(Excerpts from a dataset)
-.-.-

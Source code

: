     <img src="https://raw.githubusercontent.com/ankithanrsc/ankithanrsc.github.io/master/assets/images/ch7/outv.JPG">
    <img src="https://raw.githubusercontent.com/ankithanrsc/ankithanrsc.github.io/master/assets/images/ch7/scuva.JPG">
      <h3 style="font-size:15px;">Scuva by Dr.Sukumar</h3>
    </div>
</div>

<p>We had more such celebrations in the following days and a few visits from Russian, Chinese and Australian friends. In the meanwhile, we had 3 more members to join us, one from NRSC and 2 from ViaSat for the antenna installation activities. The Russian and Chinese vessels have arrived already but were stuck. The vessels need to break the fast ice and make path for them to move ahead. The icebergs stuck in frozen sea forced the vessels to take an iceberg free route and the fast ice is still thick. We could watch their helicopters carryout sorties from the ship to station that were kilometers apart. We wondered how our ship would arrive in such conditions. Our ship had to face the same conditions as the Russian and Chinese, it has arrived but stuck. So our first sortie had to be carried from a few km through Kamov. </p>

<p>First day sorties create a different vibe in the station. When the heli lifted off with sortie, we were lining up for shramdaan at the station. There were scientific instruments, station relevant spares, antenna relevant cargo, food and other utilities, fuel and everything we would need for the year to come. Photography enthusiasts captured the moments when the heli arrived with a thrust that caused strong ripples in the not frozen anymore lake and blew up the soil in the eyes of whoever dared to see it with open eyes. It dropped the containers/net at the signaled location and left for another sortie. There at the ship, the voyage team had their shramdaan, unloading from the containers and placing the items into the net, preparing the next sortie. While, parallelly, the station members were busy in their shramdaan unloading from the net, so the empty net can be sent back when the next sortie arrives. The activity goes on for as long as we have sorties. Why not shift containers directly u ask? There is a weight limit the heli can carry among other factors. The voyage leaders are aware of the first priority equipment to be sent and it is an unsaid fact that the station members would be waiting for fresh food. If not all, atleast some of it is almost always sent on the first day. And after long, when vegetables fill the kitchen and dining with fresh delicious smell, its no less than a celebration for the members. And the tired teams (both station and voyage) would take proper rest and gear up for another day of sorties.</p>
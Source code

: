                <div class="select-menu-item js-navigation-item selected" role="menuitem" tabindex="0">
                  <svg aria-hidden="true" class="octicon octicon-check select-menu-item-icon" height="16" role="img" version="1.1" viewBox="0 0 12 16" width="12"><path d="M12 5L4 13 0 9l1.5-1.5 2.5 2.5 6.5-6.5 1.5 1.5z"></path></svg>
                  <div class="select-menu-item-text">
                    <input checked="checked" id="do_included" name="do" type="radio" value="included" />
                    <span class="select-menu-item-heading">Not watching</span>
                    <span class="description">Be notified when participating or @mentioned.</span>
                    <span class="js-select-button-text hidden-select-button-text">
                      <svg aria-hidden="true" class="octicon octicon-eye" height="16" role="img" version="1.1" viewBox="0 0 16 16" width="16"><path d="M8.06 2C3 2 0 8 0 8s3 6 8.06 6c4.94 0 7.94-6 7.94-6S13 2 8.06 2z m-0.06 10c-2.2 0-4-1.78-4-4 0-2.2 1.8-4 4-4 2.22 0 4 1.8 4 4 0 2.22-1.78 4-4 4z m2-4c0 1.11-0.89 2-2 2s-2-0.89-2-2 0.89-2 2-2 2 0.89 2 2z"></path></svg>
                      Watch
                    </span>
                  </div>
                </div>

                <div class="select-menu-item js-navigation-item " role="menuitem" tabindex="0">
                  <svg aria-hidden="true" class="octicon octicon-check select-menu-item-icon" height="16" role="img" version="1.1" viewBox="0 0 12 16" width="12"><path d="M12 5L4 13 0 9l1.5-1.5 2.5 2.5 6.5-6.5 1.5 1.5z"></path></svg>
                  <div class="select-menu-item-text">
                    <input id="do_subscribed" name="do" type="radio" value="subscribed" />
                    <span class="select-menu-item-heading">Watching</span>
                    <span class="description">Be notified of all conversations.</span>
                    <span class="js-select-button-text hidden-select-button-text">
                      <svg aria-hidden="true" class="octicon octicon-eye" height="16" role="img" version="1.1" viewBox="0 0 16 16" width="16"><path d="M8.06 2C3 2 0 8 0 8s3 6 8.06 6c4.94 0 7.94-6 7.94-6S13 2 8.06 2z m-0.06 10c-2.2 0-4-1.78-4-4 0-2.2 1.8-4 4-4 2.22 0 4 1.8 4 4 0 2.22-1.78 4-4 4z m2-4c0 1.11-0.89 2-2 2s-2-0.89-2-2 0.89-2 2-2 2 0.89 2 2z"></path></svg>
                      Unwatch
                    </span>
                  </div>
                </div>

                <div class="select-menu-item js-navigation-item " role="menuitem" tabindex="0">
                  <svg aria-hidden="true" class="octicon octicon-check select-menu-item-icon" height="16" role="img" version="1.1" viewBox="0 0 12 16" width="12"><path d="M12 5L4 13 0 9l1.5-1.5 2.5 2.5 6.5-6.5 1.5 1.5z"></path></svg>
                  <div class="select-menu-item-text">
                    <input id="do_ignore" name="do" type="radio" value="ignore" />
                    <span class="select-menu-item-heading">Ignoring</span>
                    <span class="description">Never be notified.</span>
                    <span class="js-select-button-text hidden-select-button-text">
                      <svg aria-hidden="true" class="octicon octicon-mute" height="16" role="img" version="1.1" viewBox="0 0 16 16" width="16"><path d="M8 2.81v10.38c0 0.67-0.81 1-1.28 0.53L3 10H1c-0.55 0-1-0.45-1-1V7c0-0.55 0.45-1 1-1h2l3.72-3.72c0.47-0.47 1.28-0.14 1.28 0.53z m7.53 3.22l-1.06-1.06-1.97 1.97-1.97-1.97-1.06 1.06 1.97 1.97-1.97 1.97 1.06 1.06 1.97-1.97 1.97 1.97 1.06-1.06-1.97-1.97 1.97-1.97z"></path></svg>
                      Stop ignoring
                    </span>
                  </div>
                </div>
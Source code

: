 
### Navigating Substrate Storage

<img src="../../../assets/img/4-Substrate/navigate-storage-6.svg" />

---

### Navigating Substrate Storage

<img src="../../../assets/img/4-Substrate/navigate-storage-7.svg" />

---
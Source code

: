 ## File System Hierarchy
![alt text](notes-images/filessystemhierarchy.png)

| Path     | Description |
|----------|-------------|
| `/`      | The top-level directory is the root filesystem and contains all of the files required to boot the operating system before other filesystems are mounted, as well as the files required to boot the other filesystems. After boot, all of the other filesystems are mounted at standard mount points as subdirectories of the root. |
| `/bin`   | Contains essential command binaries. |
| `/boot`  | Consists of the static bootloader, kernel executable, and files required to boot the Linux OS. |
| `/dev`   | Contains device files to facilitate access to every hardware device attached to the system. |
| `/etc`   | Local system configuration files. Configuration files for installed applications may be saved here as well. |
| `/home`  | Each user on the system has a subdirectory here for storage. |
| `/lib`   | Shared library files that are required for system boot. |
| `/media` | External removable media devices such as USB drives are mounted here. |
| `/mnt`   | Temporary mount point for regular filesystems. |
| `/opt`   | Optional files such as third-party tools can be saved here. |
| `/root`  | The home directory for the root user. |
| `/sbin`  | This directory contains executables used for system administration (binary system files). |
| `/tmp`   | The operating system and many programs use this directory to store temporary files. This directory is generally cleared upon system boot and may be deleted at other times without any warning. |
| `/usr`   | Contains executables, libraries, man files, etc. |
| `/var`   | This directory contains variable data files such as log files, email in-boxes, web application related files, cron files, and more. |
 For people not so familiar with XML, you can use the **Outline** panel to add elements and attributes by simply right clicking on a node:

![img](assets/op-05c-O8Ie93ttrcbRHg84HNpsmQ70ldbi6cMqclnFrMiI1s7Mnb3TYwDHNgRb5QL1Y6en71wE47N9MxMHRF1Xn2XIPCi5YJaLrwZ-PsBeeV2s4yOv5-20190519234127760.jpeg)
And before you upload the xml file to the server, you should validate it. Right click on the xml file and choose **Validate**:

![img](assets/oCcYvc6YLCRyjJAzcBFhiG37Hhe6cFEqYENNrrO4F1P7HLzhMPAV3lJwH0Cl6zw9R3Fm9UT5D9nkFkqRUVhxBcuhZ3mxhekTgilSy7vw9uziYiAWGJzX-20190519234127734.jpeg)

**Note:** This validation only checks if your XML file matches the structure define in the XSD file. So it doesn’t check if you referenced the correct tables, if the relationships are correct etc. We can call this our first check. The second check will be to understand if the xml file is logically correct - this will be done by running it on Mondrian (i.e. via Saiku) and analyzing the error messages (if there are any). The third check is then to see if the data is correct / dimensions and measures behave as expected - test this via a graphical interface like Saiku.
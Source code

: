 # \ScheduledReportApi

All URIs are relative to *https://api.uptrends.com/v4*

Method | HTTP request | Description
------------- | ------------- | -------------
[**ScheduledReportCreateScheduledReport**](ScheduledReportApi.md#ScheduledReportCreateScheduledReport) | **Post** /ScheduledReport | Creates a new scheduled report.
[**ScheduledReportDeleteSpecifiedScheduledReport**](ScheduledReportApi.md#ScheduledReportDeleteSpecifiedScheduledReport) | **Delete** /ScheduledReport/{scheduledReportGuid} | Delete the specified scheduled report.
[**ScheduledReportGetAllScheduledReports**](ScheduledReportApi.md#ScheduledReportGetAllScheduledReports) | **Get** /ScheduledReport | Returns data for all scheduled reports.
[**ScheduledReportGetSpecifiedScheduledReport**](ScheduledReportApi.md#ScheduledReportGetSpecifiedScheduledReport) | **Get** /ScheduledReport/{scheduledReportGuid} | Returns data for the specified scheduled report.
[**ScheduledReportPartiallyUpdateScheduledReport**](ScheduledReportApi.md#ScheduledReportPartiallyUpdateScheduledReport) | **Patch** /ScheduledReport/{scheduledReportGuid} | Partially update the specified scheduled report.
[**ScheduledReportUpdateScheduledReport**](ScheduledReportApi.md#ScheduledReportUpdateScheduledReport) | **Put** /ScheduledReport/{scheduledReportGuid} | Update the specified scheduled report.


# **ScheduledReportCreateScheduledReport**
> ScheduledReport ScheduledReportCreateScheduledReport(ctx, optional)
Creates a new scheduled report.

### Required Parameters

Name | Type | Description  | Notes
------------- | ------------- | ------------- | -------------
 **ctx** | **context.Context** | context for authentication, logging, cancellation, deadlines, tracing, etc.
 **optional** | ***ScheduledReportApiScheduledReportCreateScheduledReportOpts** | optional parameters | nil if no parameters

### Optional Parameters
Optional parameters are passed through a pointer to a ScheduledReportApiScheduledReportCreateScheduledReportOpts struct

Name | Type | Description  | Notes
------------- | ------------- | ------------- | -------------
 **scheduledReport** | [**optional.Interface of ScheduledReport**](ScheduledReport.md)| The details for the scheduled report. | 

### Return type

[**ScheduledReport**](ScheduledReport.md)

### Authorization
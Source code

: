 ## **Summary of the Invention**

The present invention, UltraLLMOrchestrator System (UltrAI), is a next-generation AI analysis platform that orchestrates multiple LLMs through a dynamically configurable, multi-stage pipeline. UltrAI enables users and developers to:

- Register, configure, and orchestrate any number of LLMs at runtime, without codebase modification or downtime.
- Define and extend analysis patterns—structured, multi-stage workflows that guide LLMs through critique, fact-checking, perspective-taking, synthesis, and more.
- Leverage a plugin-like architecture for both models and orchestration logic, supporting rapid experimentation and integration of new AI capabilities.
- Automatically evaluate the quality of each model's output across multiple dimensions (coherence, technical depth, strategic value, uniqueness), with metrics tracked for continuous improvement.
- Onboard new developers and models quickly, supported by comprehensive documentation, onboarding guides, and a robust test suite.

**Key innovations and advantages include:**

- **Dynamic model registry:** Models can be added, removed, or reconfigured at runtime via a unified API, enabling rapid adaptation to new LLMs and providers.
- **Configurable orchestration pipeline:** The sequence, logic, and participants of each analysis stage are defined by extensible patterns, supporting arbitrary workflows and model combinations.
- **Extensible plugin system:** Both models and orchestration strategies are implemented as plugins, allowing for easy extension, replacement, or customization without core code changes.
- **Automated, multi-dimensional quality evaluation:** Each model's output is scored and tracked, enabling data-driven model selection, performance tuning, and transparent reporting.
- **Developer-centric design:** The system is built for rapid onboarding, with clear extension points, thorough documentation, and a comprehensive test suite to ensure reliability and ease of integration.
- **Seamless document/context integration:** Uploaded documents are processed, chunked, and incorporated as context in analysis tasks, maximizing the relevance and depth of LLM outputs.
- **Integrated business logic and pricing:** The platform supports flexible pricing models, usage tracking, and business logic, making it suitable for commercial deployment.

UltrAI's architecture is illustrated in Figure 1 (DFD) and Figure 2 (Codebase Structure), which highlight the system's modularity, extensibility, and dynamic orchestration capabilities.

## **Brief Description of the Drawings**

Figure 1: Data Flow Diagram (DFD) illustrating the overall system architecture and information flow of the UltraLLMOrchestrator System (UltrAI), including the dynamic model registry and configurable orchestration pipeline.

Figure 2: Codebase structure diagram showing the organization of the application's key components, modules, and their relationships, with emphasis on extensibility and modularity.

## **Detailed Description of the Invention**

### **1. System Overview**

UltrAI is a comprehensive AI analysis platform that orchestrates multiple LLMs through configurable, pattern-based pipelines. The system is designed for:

-.-.-

#### WHAT IS BEING ASKED:
Only one stretch of the data above is needed. Restate it word for word, from the line containing "UltrAI's architecture is" through the line containing "## **Brief Description of the Drawings**", both ends included.

#### TASK ANSWER:
UltrAI's architecture is illustrated in Figure 1 (DFD) and Figure 2 (Codebase Structure), which highlight the system's modularity, extensibility, and dynamic orchestration capabilities.

## **Brief Description of the Drawings**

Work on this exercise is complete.